De acordo com informações repassadas pelas autoridades, a substância estaria sendo aplicada para limpar recipientes antes do novo envasamento. A prática criminosa pode ter causado a contaminação de lotes inteiros de bebidas distribuídas em diversos pontos do estado e, possivelmente, em outras regiões do país.
A investigação se intensificou após análise da rota das bebidas consumidas pelas vítimas. Os agentes começaram o rastreamento por bares onde ocorreram os primeiros casos de intoxicação, seguiram para as distribuidoras responsáveis pelo abastecimento e, por fim, chegaram até supostas fábricas clandestinas envolvidas no esquema.

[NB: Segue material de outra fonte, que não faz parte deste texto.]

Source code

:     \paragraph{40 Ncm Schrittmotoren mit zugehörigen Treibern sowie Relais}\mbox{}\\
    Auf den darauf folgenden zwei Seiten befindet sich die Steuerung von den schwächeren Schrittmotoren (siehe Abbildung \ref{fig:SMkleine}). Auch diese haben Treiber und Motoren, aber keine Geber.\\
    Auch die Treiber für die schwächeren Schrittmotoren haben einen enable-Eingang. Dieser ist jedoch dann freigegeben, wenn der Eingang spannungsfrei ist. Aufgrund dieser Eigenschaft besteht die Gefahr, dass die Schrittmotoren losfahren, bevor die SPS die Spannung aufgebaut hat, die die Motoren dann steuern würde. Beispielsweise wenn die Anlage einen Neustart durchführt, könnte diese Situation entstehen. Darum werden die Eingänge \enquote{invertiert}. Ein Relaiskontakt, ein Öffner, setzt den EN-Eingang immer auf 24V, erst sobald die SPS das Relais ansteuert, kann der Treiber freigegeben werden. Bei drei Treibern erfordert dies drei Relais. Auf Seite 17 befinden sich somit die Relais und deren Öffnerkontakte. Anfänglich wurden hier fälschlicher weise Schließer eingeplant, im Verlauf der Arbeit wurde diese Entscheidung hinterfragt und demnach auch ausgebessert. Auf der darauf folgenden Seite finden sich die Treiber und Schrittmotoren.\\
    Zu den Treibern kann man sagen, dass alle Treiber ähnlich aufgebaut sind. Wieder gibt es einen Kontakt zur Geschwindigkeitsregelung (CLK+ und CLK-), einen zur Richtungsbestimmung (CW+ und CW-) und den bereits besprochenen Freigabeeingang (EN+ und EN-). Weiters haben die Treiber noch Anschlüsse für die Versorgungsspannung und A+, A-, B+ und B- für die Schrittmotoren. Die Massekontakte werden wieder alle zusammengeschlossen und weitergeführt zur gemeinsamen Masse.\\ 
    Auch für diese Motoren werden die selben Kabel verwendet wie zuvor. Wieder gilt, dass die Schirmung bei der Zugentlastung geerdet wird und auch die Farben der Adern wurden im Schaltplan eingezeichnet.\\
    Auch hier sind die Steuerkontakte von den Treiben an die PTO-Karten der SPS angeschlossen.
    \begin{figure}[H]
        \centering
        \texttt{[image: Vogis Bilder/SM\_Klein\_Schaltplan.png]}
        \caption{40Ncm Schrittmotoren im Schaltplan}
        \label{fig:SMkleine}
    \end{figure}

Até o momento, a polícia não divulgou nomes de suspeitos nem detalhes sobre a origem do metanol utilizado. Vale destacar que a substância, altamente tóxica para o consumo humano, não é comercializada legalmente no Brasil, o que levanta suspeitas sobre contrabando ou manipulação irregular.
As autoridades seguem em diligência para identificar os responsáveis pela contaminação e impedir a circulação de bebidas potencialmente perigosas. O caso também está sendo monitorado por órgãos de saúde, devido ao risco à segurança pública.